A few days later we were finishing a dive when I breathed in and got a mouthful of water. It was confusing as the mouthpiece was in my mouth. The instructor was a few metres away so I went to her, gave the out-of-air signal, and she gave me her spare and we surfaced.
The problem turned out to be that the ziptie that holds the mouthpiece to the 2nd stage had loosened, probably when the instructor pulled the necklace off. The 2nd stage had fallen away leaving the mouthpiece in my mouth and me breathing water.
That night I reflected on how I'd reacted. I wasn't happy with my response. I had two independent systems so I should have gone for my other regulator. The next time the instructor pulled the reg out of my mouth during training I shoved my alternate reg in my mouth which promptly got pulled out (lol) before I signalled my buddy through the line and got his spare. The instructor was ok with this and said she was happy to pull out my regs as many times as required.
I'd been diving for quite a few years before this incident happened. I do wonder if I was a new diver what my reaction would have been. It seems almost like a design flaw that could result in a catastrophe.
A few things which stand out to me:
- Other people messing with your equipment, in any way, is always a risk-factor. Similarly, us messing with someone else's equipment may put them at risk. I'm like a bear or tiger protecting it's cubs, when it comes to other people touching my equipment. I do occasionally loan equipment, but always thoroughly go over any piece of equipment both before (so I'm not putting them at risk) and after.
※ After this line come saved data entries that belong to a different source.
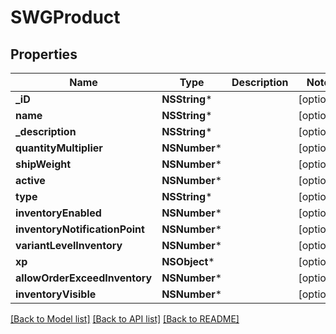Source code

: # SWGProduct

## Properties
Name | Type | Description | Notes
------------ | ------------- | ------------- | -------------
**_iD** | **NSString*** |  | [optional] 
**name** | **NSString*** |  | [optional] 
**_description** | **NSString*** |  | [optional] 
**quantityMultiplier** | **NSNumber*** |  | [optional] 
**shipWeight** | **NSNumber*** |  | [optional] 
**active** | **NSNumber*** |  | [optional] 
**type** | **NSString*** |  | [optional] 
**inventoryEnabled** | **NSNumber*** |  | [optional] 
**inventoryNotificationPoint** | **NSNumber*** |  | [optional] 
**variantLevelInventory** | **NSNumber*** |  | [optional] 
**xp** | **NSObject*** |  | [optional] 
**allowOrderExceedInventory** | **NSNumber*** |  | [optional] 
**inventoryVisible** | **NSNumber*** |  | [optional] 

[[Back to Model list]](../README.md#documentation-for-models) [[Back to API list]](../README.md#documentation-for-api-endpoints) [[Back to README]](../README.md)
- Sidemount divers should be very-comfortable with switching, but ... this is a good reminder. Back when I had this incident Lost Improperly Tightened 2nd-Stage Regulator I was a little surprised I couldn't easily find my secondary, which was a strong reminder to practice my skills. Since that incident, I also got into side-mount, but I do regularly practice switching even when I don't need to, to ensure my regs are where they belong and I'm not making any mistakes.
- A regulator mouth-piece becoming detached is probably one of the most "dangerous" and easy things to happen (more dangerous than losing a reg), but also something I don't hear talked about that often in "normal" sucba-training. IMO, that should be a beginner open-water thing that students are at least made aware of.
- Depending on your necklace-setup (i.e. bungie under the zip-tie), I could see how your mouthpiece came loose.